§ **WHAT THE EXERCISE ASKS**
Restate all of the entries exactly, dropping any pictures they hold.

§ **RECORDS FOR THIS EXERCISE**
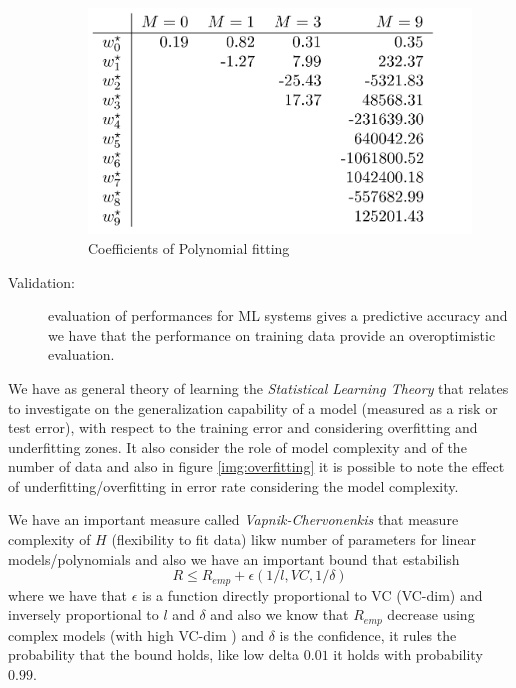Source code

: \begin{description}
			    \begin{figure}
				\caption{Coefficients of Polynomial fitting}
				\label{img:coefficients}
				\includegraphics[width=\textwidth]{images/coefficients}
			    \end{figure}
    \item [Validation: ] evaluation of performances for ML systems gives a predictive accuracy and we have
                         that the performance on training data provide an overoptimistic evaluation.\newline

\end{description}
We have as general theory of learning the \emph{Statistical Learning Theory} that relates to investigate on the generalization capability of a model 
(measured as a risk or test error), with respect to the training error and considering overfitting and underfitting zones.\newline
It also consider the role of model complexity and of the number of data and also in figure \ref{img:overfitting} it is possible to note the effect
of underfitting/overfitting in error rate considering the model complexity.

We have an important measure called \emph{Vapnik-Chervonenkis} that measure complexity of $H$ (flexibility to fit data) likw number of parameters 
for linear models/polynomials and also we have an important bound that estabilish 
\[ R \leq R_{emp} + \epsilon (1 / l, VC, 1 / \delta) \]
where we have that $\epsilon$ is a function directly proportional to VC (VC-dim) and inversely proportional to $l$ and $\delta$ and also we 
know that $R_{emp}$ decrease using complex models (with high VC-dim ) and $\delta$ is the confidence, it rules the probability that the bound holds, like
low delta $0.01$ it holds with probability $0.99$.

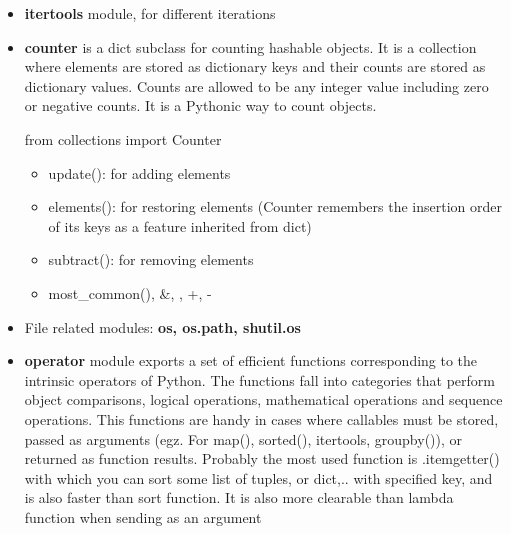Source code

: \documentclass[
  letterpaper,
  DIV=11,
  numbers=noendperiod]{scrreprt}
\providecommand{\tightlist}{%
  \setlength{\itemsep}{0pt}\setlength{\parskip}{0pt}}\usepackage{longtable,booktabs,array}
\begin{document}
\begin{itemize}
\item
  \textbf{itertools} module, for different iterations
\item
  \textbf{counter} is a dict subclass for counting hashable objects. It
  is a collection where elements are stored as dictionary keys and their
  counts are stored as dictionary values. Counts are allowed to be any
  integer value including zero or negative counts. It is a Pythonic way
  to count objects.

  from collections import Counter

  \begin{itemize}
  \tightlist
  \item
    update(): for adding elements
  \item
    elements(): for restoring elements (Counter remembers the insertion
    order of its keys as a feature inherited from dict)
  \item
    subtract(): for removing elements
  \item
    most\_common(), \&, \textbar, +, -
  \end{itemize}
\item
  File related modules: \textbf{os, os.path, shutil.os}
\item
  \textbf{operator} module exports a set of efficient functions
  corresponding to the intrinsic operators of Python. The functions fall
  into categories that perform object comparisons, logical operations,
  mathematical operations and sequence operations. This functions are
  handy in cases where callables must be stored, passed as arguments
  (egz. For map(), sorted(), itertools, groupby()), or returned as
  function results. Probably the most used function is .itemgetter()
  with which you can sort some list of tuples, or dict,.. with specified
  key, and is also faster than sort function. It is also more clearable
  than lambda function when sending as an argument


\end{itemize}
\end{document}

§ **WRITTEN SOLUTION**
Source code

: \begin{description}
			    \begin{figure}
				\caption{Coefficients of Polynomial fitting}
				\label{img:coefficients}
				\includegraphics[width=\textwidth]{images/coefficients}
			    \end{figure}
    \item [Validation: ] evaluation of performances for ML systems gives a predictive accuracy and we have
                         that the performance on training data provide an overoptimistic evaluation.\newline

\end{description}
We have as general theory of learning the \emph{Statistical Learning Theory} that relates to investigate on the generalization capability of a model 
(measured as a risk or test error), with respect to the training error and considering overfitting and underfitting zones.\newline
It also consider the role of model complexity and of the number of data and also in figure \ref{img:overfitting} it is possible to note the effect
of underfitting/overfitting in error rate considering the model complexity.

We have an important measure called \emph{Vapnik-Chervonenkis} that measure complexity of $H$ (flexibility to fit data) likw number of parameters 
for linear models/polynomials and also we have an important bound that estabilish 
\[ R \leq R_{emp} + \epsilon (1 / l, VC, 1 / \delta) \]
where we have that $\epsilon$ is a function directly proportional to VC (VC-dim) and inversely proportional to $l$ and $\delta$ and also we 
know that $R_{emp}$ decrease using complex models (with high VC-dim ) and $\delta$ is the confidence, it rules the probability that the bound holds, like
low delta $0.01$ it holds with probability $0.99$.

Source code

: \documentclass[
  letterpaper,
  DIV=11,
  numbers=noendperiod]{scrreprt}
\providecommand{\tightlist}{%
  \setlength{\itemsep}{0pt}\setlength{\parskip}{0pt}}\usepackage{longtable,booktabs,array}
\begin{document}
\begin{itemize}
\item
  \textbf{itertools} module, for different iterations
\item
  \textbf{counter} is a dict subclass for counting hashable objects. It
  is a collection where elements are stored as dictionary keys and their
  counts are stored as dictionary values. Counts are allowed to be any
  integer value including zero or negative counts. It is a Pythonic way
  to count objects.

  from collections import Counter

  \begin{itemize}
  \tightlist
  \item
    update(): for adding elements
  \item
    elements(): for restoring elements (Counter remembers the insertion
    order of its keys as a feature inherited from dict)
  \item
    subtract(): for removing elements
  \item
    most\_common(), \&, \textbar, +, -
  \end{itemize}
\item
  File related modules: \textbf{os, os.path, shutil.os}
\item
  \textbf{operator} module exports a set of efficient functions
  corresponding to the intrinsic operators of Python. The functions fall
  into categories that perform object comparisons, logical operations,
  mathematical operations and sequence operations. This functions are
  handy in cases where callables must be stored, passed as arguments
  (egz. For map(), sorted(), itertools, groupby()), or returned as
  function results. Probably the most used function is .itemgetter()
  with which you can sort some list of tuples, or dict,.. with specified
  key, and is also faster than sort function. It is also more clearable
  than lambda function when sending as an argument


\end{itemize}
\end{document}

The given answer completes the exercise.